Sensacyjne bramki samobójcze, bójki między kolegami z drużyny, błędy i... Weekend Serie A, jakiego jeszcze nie było

Udinese pokonało Lecce po rzucie karnym wykorzystanym przez Luccę. Napastnik chciał kopnąć piłkę, mimo że nie był wyznaczonym zawodnikiem (Thauvin), co rozgniewało jego kolegów z drużyny, którzy najpierw próbowali odebrać mu piłkę, a następnie nie świętowali razem z nim gola. Kilka minut później Runjaic zastąpił Luccę.
Mocne podanie do tyłu, bez oglądania się na ustawienie Mereta: błąd Amira Rrahmaniego był błędem zasługującym na karę śmierci, samobójczy gol, który natychmiast skomplikował wyprawę Napoli do Como.
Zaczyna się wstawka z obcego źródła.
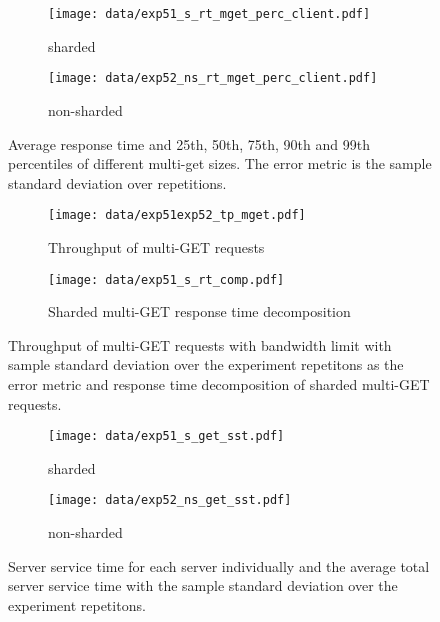 \documentclass[report.tex]{subfiles}
\begin{document}
\begin{figure}[H]
	\begin{subfigure}[b]{.49\linewidth}
		\centering
		\texttt{[image: data/exp51\_s\_rt\_mget\_perc\_client.pdf]}
		\caption{sharded}\label{exp51_s_rt_mget_perc}
	\end{subfigure}\hfill
	\begin{subfigure}[b]{.49\linewidth}
		\centering
		\texttt{[image: data/exp52\_ns\_rt\_mget\_perc\_client.pdf]}
		\caption{non-sharded}\label{exp52_ns_rt_mget_perc}
	\end{subfigure}%
	\caption{Average response time and 25th, 50th, 75th, 90th and 99th percentiles of different multi-get sizes. The error metric is the sample standard deviation over repetitions.}\label{exp5_rt_mget_perc}
\end{figure}


\begin{figure}[H]
	\begin{subfigure}[b]{.49\linewidth}
		\centering
		\texttt{[image: data/exp51exp52\_tp\_mget.pdf]}
		\caption{Throughput of multi-GET requests }\label{exp5_tp}
	\end{subfigure}\hfill
	\begin{subfigure}[b]{.49\linewidth}
		\centering
		\texttt{[image: data/exp51\_s\_rt\_comp.pdf]}
		\caption{Sharded multi-GET response time decomposition}\label{exp51_s_rt_comp}
	\end{subfigure}%
	\caption{Throughput of multi-GET requests with bandwidth limit with sample standard deviation over the experiment repetitons as the error metric and response time decomposition of sharded multi-GET requests.}
\end{figure}


\begin{figure}[H]
	\begin{subfigure}[b]{.49\linewidth}
		\centering
		\texttt{[image: data/exp51\_s\_get\_sst.pdf]}
		\caption{sharded}\label{exp51_s_get_sst}
	\end{subfigure}\hfill
	\begin{subfigure}[b]{.49\linewidth}
		\centering
		\texttt{[image: data/exp52\_ns\_get\_sst.pdf]}
		\caption{non-sharded}\label{exp52_s_get_sst}
	\end{subfigure}%
	\caption{Server service time for each server individually and the average total server service time with the sample standard deviation over the experiment repetitons.}
\end{figure}
\end{document}
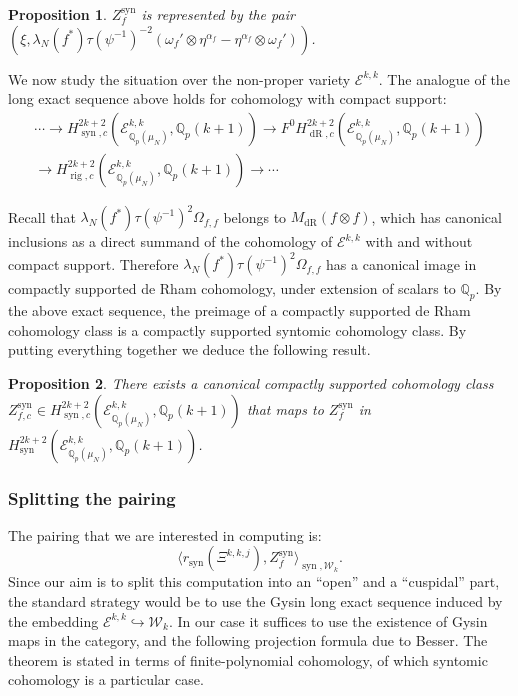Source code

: \documentclass[10pt,a4paper]{amsart}
\newcommand{\Ell}{\mathcal{E}}
\newcommand{\KS}{\mathscr{W}}
\newcommand{\cBF}{\Xi}
\newcommand{\regulator}[1]{r_{#1}}
\newcommand{\rsyn}{\regulator{\syn}}
\DeclareMathOperator{\syn}{syn}
\newcommand{\Q}{\numberset{Q}}
\DeclareMathOperator{\dR}{dR}
\DeclareMathOperator{\rig}{rig}
\newcommand{\numberset}{\mathbb}
\newtheorem{proposition}{Proposition}
\begin{document}
  \begin{proposition}
    \label{prop:pair-representing-syn}
   $Z_f^{\syn}$ is represented by the pair $(\xi, \lambda_N(f^*)\tau(\psi^{-1})^{-2}(\omega_f'\otimes\eta^{\alpha_f} - \eta^{\alpha_f}\otimes\omega_f'))$.
  \end{proposition}

  We now study the situation over the non-proper variety $\Ell^{k,k}$. The analogue of the long exact sequence above holds for cohomology with compact support:
  \begin{multline*}
   \cdots \to H_{\syn,c}^{2k+2}(\Ell^{k,k}_{\Q_p(\mu_N)},\Q_p(k+1)) \to F^0 H_{\dR,c}^{2k+2}(\Ell^{k,k}_{\Q_p(\mu_N)}, \Q_p(k+1)) \\
   \to H_{\rig,c}^{2k+2}(\Ell^{k,k}_{\Q_p(\mu_N)},\Q_p(k+1)) \to \cdots
  \end{multline*}

  Recall that $\lambda_N(f^*)\tau(\psi^{-1})^2\Omega_{f,f}$ belongs to $M_{\dR}(f\otimes f)$, which has canonical inclusions as a direct summand of the cohomology of $\Ell^{k,k}$ with and without compact support. Therefore $\lambda_N(f^*)\tau(\psi^{-1})^2\Omega_{f,f}$ has a canonical image in compactly supported de Rham cohomology, under extension of scalars to $\Q_p$. By the above exact sequence, the preimage of a compactly supported de Rham cohomology class is a compactly supported syntomic cohomology class. By putting everything together we deduce the following result.

  \begin{proposition}
   \label{prop:syntomic-compact-support}
   There exists a canonical compactly supported cohomology class $Z^{\syn}_{f,c} \in H^{2k+2}_{\syn,c}(\Ell^{k,k}_{\Q_p(\mu_N)}, \Q_p(k+1))$ that maps to $Z_f^{\syn}$ in $H^{2k+2}_{\syn}(\Ell^{k,k}_{\Q_p(\mu_N)}, \Q_p(k+1))$.
  \end{proposition}

  \subsubsection*{Splitting the pairing}

   The pairing that we are interested in computing is:
   \[
       \langle \rsyn(\cBF^{k,k,j}), Z_f^{\syn} \rangle_{\syn, \KS_k}.
   \]
   Since our aim is to split this computation into an ``open'' and a ``cuspidal'' part, the standard strategy would be to use the Gysin long exact sequence induced by the embedding $\Ell^{k,k} \hookrightarrow \KS_k$. In our case it suffices to use the existence of Gysin maps in the category, and the following projection formula due to Besser. The theorem is stated in terms of finite-polynomial cohomology, of which syntomic cohomology is a particular case.
\end{document}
Pod presją Sanabrii Thiaw zabezpiecza wyjście Maignana. Bramkarz Milanu przybywa na boisko wcześnie i wybija piłkę, ale zamiast niej trafia swojego kolegę z drużyny. Odbicie piłki posłało ją do bramki, a Rossoneri od razu stanęli przed trudnym zadaniem w starciu z Torino.
Strzał czy dośrodkowanie? Druga opcja jest zdecydowanie bardziej prawdopodobna. Davide Zappacosta szukał podania na środku, ale piłka po zmianie kierunku przez Gyasiego miała tak nieprzewidywalny tor lotu, że minęła Silvestriego, co dało początek piątemu golowi Atalanty w Empoli.